Nel corso della sua carriera, il geologo ha quindi studiato diversi aspetti di questa geologia, tra cui le formazioni di grotte e cunicoli. Alcuni anni fa, mentre esplorava le regioni del Sud America, il ricercatore individuò uno di questi buchi incastonati nel fianco di una collina in un cantiere mentre lo oltrepassava in autostrada. Poi è tornato sulla scena e si è infilato dentro.

Il tunnel misurato 4,5 m di lunghezza. Tuttavia, secondo la sua esperienza, non era stato creato da forze geologiche. Inoltre, non ci sono rapporti di costruzione che suggeriscano che sia stato scavato intenzionalmente dagli esseri umani. Fu allora che notò diversi giganteschi graffi sul soffitto. Poi è diventato chiaro animali preistorici avevano avuto un ruolo nella loro creazione.
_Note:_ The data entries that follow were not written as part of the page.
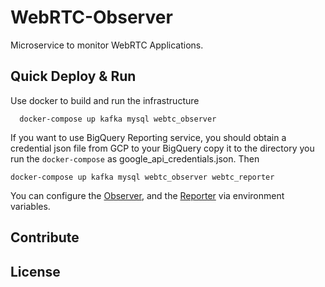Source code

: # WebRTC-Observer

Microservice to monitor WebRTC Applications.

## Quick Deploy & Run

Use docker to build and run the infrastructure

      docker-compose up kafka mysql webtc_observer

If you want to use BigQuery Reporting service, you should obtain 
a credential json file from GCP to your BigQuery copy it to the 
directory you run the `docker-compose` as google_api_credentials.json.
Then 

    docker-compose up kafka mysql webtc_observer webtc_reporter
    
You can configure the [Observer](https://hub.docker.com/repository/docker/observertc/webrtc-observer), 
and the [Reporter](https://hub.docker.com/repository/docker/observertc/webrtc-reporter) 
via environment variables. 


## Contribute 


## License

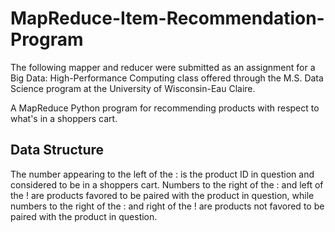 # MapReduce-Item-Recommendation-Program
The following mapper and reducer were submitted as an assignment for a Big Data: High-Performance Computing class offered through the M.S. Data Science program at the University of Wisconsin-Eau Claire.

A MapReduce Python program for recommending products with respect to what's in a shoppers cart.

## Data Structure
The number appearing to the left of the : is the product ID in question and considered to be in a shoppers cart.  Numbers to the right of the : and left of the ! are products favored to be paired with the product in question, while numbers to the right of the : and right of the ! are products not favored to be paired with the product in question.
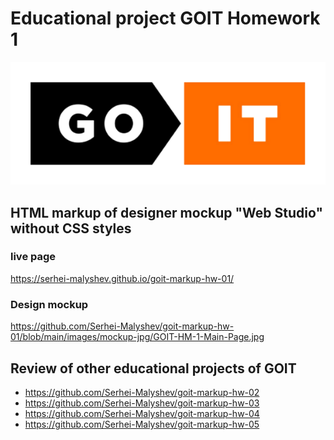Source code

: # Educational project GOIT Homework 1

<div align="center">
	<img src="https://raw.githubusercontent.com/Serhei-Malyshev/goit-markup-hw-01/main/images/github-readme/goit-logo-596.png" width="596"/>
</div>

## HTML markup of designer mockup "Web Studio" without CSS styles

### live page

https://serhei-malyshev.github.io/goit-markup-hw-01/

### Design mockup

https://github.com/Serhei-Malyshev/goit-markup-hw-01/blob/main/images/mockup-jpg/GOIT-HM-1-Main-Page.jpg

## Review of other educational projects of GOIT

* https://github.com/Serhei-Malyshev/goit-markup-hw-02
* https://github.com/Serhei-Malyshev/goit-markup-hw-03
* https://github.com/Serhei-Malyshev/goit-markup-hw-04
* https://github.com/Serhei-Malyshev/goit-markup-hw-05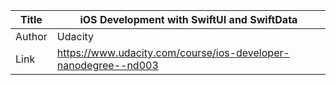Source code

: Title |  iOS Development with SwiftUI and SwiftData
------|-------------------
Author|  Udacity
Link  |  https://www.udacity.com/course/ios-developer-nanodegree--nd003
tunnel giganti del bradipo
Alcuni di quei graffi. Crediti: Heinrich Frank.

Bradipi giganti

Si ritiene che questo tunnel, insieme a molti altri che lui e altri hanno scoperto in Brasile e Argentina, siano stati probabilmente realizzati da bradipi giganti tra 8 milioni di anni e 10.000 anni. Si parla allora di “paleoterrier”. Si dice che nella sola regione del Rio Grande do Sul, Frank e il suo team ne abbiano scoperti più di 1.500 609 metri alto circa 1,8 m, è stato probabilmente scavato da diverse generazioni di bradipi.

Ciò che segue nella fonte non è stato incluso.